Referring to FIG. 3, a roll-shaped insulating disc 121 for a touch panel sensor of a plurality of cells is provided. The transparent conductive film 124 is coated on the entire surface of the insulating disc 121 and is provided. The transparent conductive film 124 may be provided using a silver nanofiber solution, and the silver nano conductive film may be formed directly on an insulating substrate or may be formed by a half coating method, depending on the formation method thereof.

Referring to FIG. 4, a wire pattern 128 is formed on the transparent conductive film 124. The wire pattern 128 may be electrically connected to the terminals of the flexible circuit board 140, and may include silver paste silk printing, gravure printing of conductive ink including silver ink, printing methods such as flexographic printing, metal thin film formation and etching, and the like. It can be formed in a variety of ways. Since the conductive pattern 126 is not formed when the wire pattern 128 is formed, the wire pattern 128 can be formed in advance corresponding to the formation position of the conductive pattern 126.

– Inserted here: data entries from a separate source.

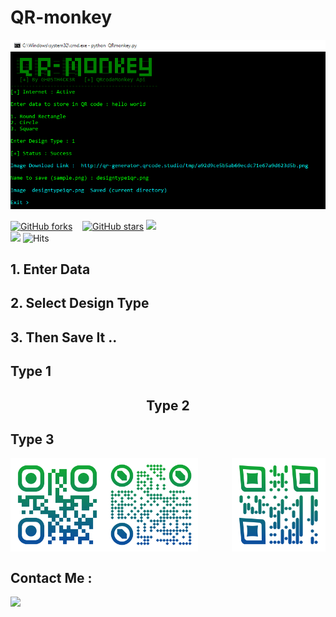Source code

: <h1> QR-monkey </h1>

![screenshot](https://github.com/GH0STH4CKER/QR-monkey/blob/master/QRmonkeynewss.png?raw=true)

[![GitHub forks](https://img.shields.io/github/forks/GH0STH4CKER/QR-monkey)](https://github.com/GH0STH4CKER/QR-monkey/network)&nbsp;&nbsp;&nbsp; [![GitHub stars](https://img.shields.io/github/stars/GH0STH4CKER/QR-monkey)](https://github.com/GH0STH4CKER/QR-monkey/stargazers)
<a href='https://www.python.org/downloads/release/python-3100'><img src='https://img.shields.io/badge/python-3.6 | 3.7 | 3.8 | 3.9 | 3.10-blue?style=flat&logo=python'></a>&nbsp;&nbsp;&nbsp;<a href='https://github.com/GH0STH4CKER'></br>
<img src='https://img.shields.io/badge/Author-GH0STH4CKER-success?style=flat&logo=github' ></a>
![Hits](https://hits.seeyoufarm.com/api/count/incr/badge.svg?url=https%3A%2F%2Fgithub.com%2FGH0STH4CKER%2FQR-monkey&count_bg=%2333E934&title_bg=%233F3F3F&icon=github.svg&icon_color=%23E7E7E7&title=Hits&edge_flat=false)
</br>

<h2>1. Enter Data </h2>
<h2>2. Select Design Type </h2>
<h2>3. Then Save It .. </h2> 

<h2 align='left'>Type 1</h2><h2 align='center'>Type 2</h2 align='right'><h2>Type 3</h2><img src="https://github.com/GH0STH4CKER/QR-monkey/blob/master/img/qrmType11.png" align='left' width="150"><img src="https://github.com/GH0STH4CKER/QR-monkey/blob/master/img/qrmType22.png" align='center' width="150"><img src="https://github.com/GH0STH4CKER/QR-monkey/blob/master/img/qrmType33.png" align='right' width="150">

<h2>Contact Me :</h2>
<a href="https://m.me/dimuth92"><img src='https://img.shields.io/badge/Messenger-00B2FF?style=for-the-badge&logo=messenger&logoColor=white'></a><br>

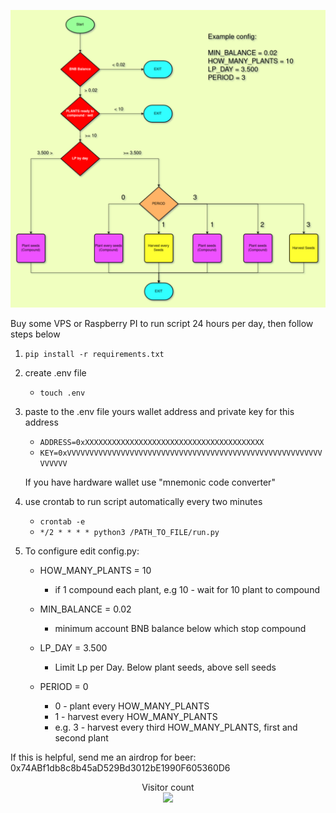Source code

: ![alt text](https://github.com/faflik/DripGarden-AutoCompound/blob/main/Diagram.png)

Buy some VPS or Raspberry PI to run script 24 hours per day, then follow steps below

1. `pip install -r requirements.txt`

2. create .env file 
    - `touch .env`

3. paste to the .env file yours wallet address and private key for this address
    - `ADDRESS=0xXXXXXXXXXXXXXXXXXXXXXXXXXXXXXXXXXXXXXXXX`
    - `KEY=0xVVVVVVVVVVVVVVVVVVVVVVVVVVVVVVVVVVVVVVVVVVVVVVVVVVVVVVVVVVVVVVV`

    If you have hardware wallet use "mnemonic code converter"

4. use crontab to run script automatically every two minutes
   - `crontab -e`
   - `*/2 * * * * python3 /PATH_TO_FILE/run.py`

5. To configure edit config.py:
   - HOW_MANY_PLANTS = 10   
        - if 1 compound each plant, e.g 10 - wait for 10 plant to compound
   - MIN_BALANCE = 0.02     
        - minimum account BNB balance below which stop compound
   - LP_DAY = 3.500         
        - Limit Lp per Day. Below plant seeds, above sell seeds

   - PERIOD = 0             
        - 0 - plant every HOW_MANY_PLANTS
        - 1 - harvest every HOW_MANY_PLANTS
        - e.g. 3 - harvest every third HOW_MANY_PLANTS, first and second plant

If this is helpful, send me an airdrop for beer:
 0x74ABf1db8c8b45aD529Bd3012bE1990F605360D6
 <p align="center"> 
  Visitor count<br>
  <img src="https://profile-counter.glitch.me/drip/count.svg" />
</p>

Referring to FIG. 5, a transparent insulating pattern 156 is formed on the transparent conductive film 124 corresponding to the shape of the transparent conductive pattern 126. The transparent insulating pattern 156 has a rectangular shape extending vertically up and down, and includes a rectangular hole formed at even intervals therein. Therefore, the transparent insulating pattern 156 is provided with three straight patterns connected to the top and bottom and formed in a uniform width and spacing. Three straight patterns form a group, and six transparent insulating patterns 156 are arranged in parallel at equal intervals. For reference, the above structure may be formed of various structures such as a diamond structure according to the type of the touch sensor as an example of the transparent conductive pattern.

In FIG. 5A, transparent insulating patterns 156 are formed on the transparent conductive film 124 at uniform intervals. In FIG. 5B, the wire patterns 128 are formed on the transparent conductive film 124. An end is positioned, and a transparent insulating pattern 156 is formed thereon.

Referring to FIG. 6, a portion not covered by the transparent insulating pattern 156 may be removed by etching. The transparent insulating pattern 156 functions as a mask, and a part of the transparent conductive layer 124 including silver nanofibers may be removed by an aqueous solution or a silver etching solution. The transparent conductive pattern 126 can be formed by partially removing a portion of the transparent conductive film 124 not printed with the transparent insulating pattern 156.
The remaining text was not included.